Un nuevo pensamiento de esos tontos, que luego no lo son tanto, comenzó aquella tarde en la que me dijo que no vendría, en la que me quedé mirando al infinito, sentada en el brazo del sofá, con ese bonito vestido que al fin me entraba, apretando con fuerza el móvil, controlándome para no tirarlo y reventar de nuevo la pantalla. ¡Que frágiles son los móviles de ahora, con cualquier golpecito los cascas!
Después de un rato allí sentada, con mil discursos perfectamente estructurados, destinados a mi misma (sí, a mi misma, y no es de sorprender, que la que diga que no se suelta de vez en cuando un discurso, mas o menos estructurado, miente), decidí ir a mi habitación, quitarme el vestido y meterme en la cama con intención plena de dormir.
Pero ahí estaba él, dando vueltas en mi cabeza, mientras yo me hacía mil preguntas absurdas sobre nuestra extraña relación, esa que se me escapaba de las manos y que no controlaba de ningún modo.
Llevaba días buscando su compañía, intentando verle y pasar el tiempo que él creyera oportuno, porque para mí nunca iba a ser demasiado, y como enamorada estúpida que puedo llegar a ser, permitiría sin ninguna objeción que él midiera el tiempo. Pero lo que obtenía con mis invitaciones eran negativas, excusas o silencios (sabéis de que os hablo, ¿eh?).
Cerré los ojos acurrucada bajo las sábanas, y con otro autodiscurso me hice un juramento sincero:
—Aunque el deseo queme mis pulmones, aunque las ganas atraviesen mi estómago, no volveré a hacerlo, no volveré a llamarle, no volveré a soñarle si no me merece la pena, pero…
Espera, espera, ¿cómo que si no me merece la pena? ¿Qué pena?
Un minuto en sus brazos me había merecido tantas veces la alegría… Esa sensación de paz y a la vez de placer que se siente cuando estas donde quieres estar, con la persona que quieres estar, en el preciso instante en el que quieres estar, esa sensación que merece todas las alegrías de la tierra.
Pero… ¿Un minuto en sus brazos y días de completo vacío? ¿Días de preguntas, de desdichas, de frustraciones y desvelos? Eso… ¿Eso merece la pena? ¿Merece mis penas?
¿Por qué algo debería merecer la pena? ¿En qué momento alguien decidió que era coherente sentir pena a cambio de bienestar, placer o felicidad? ¿Quién se inventó semejante fanfarria?

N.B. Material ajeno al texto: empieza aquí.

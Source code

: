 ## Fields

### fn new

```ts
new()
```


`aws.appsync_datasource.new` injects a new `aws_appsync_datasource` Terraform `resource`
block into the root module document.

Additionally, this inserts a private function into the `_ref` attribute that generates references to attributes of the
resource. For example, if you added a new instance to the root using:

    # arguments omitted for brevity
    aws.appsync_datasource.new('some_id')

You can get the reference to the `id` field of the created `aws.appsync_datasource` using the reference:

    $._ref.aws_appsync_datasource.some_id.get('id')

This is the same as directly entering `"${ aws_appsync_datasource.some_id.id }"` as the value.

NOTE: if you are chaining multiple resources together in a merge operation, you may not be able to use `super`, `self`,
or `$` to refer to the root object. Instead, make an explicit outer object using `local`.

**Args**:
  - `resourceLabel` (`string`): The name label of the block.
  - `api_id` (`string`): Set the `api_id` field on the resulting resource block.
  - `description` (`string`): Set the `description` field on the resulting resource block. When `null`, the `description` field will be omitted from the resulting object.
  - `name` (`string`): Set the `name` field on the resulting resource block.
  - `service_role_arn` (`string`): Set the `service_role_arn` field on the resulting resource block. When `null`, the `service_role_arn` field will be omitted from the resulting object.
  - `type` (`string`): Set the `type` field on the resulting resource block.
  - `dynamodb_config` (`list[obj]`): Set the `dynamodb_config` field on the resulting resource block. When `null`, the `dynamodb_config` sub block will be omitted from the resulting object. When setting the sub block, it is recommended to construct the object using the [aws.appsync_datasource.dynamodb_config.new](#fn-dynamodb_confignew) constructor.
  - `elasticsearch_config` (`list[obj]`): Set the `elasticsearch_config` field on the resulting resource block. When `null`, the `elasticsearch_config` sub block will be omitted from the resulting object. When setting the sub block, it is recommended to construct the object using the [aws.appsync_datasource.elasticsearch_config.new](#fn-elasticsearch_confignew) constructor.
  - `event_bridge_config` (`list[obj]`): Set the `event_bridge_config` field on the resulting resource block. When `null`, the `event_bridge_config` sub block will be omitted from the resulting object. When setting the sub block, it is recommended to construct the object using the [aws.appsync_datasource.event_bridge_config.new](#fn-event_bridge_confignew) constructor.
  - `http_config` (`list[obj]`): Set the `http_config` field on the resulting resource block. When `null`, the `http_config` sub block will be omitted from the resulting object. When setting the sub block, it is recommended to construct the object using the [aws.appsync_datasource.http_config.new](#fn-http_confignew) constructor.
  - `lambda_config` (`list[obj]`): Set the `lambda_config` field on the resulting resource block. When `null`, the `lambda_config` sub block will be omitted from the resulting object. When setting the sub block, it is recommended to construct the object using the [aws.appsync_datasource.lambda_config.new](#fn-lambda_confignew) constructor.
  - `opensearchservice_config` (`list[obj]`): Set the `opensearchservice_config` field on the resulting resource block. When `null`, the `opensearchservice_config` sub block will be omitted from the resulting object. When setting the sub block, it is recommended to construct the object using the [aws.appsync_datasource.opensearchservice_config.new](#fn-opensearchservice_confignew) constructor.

Un minuto en sus brazos debía merecer la alegría, un minuto en mis brazos sí merecía la alegría. ¿Por qué siempre tenemos en la cabeza hacer algo o dejar de hacerlo porque merezca o no la pena?
Mis tardes de charlas y risas con las amigas, me merecen la alegría. Que mis perros me reciban al llegar del trabajo, me merece la alegría. Que mi madre me haga croquetas, me merece la alegría.
Que ese chico me sonría en el bar mientras charla con sus amigos, me merece la alegría.
En ese momento de "acurruque" tomé una decisión, no volveré a cuestionarme que algo, sea el amor de mi vida o sea comprar una camiseta, merezca la pena.
¡Basta ya! A partir de ahora, todas las decisiones que tome merecerán o no la alegría y como la alegría siempre es de meritar, ya tengo la respuesta para todo. Por favor no más penas, ni mereciendo ni sin merecer.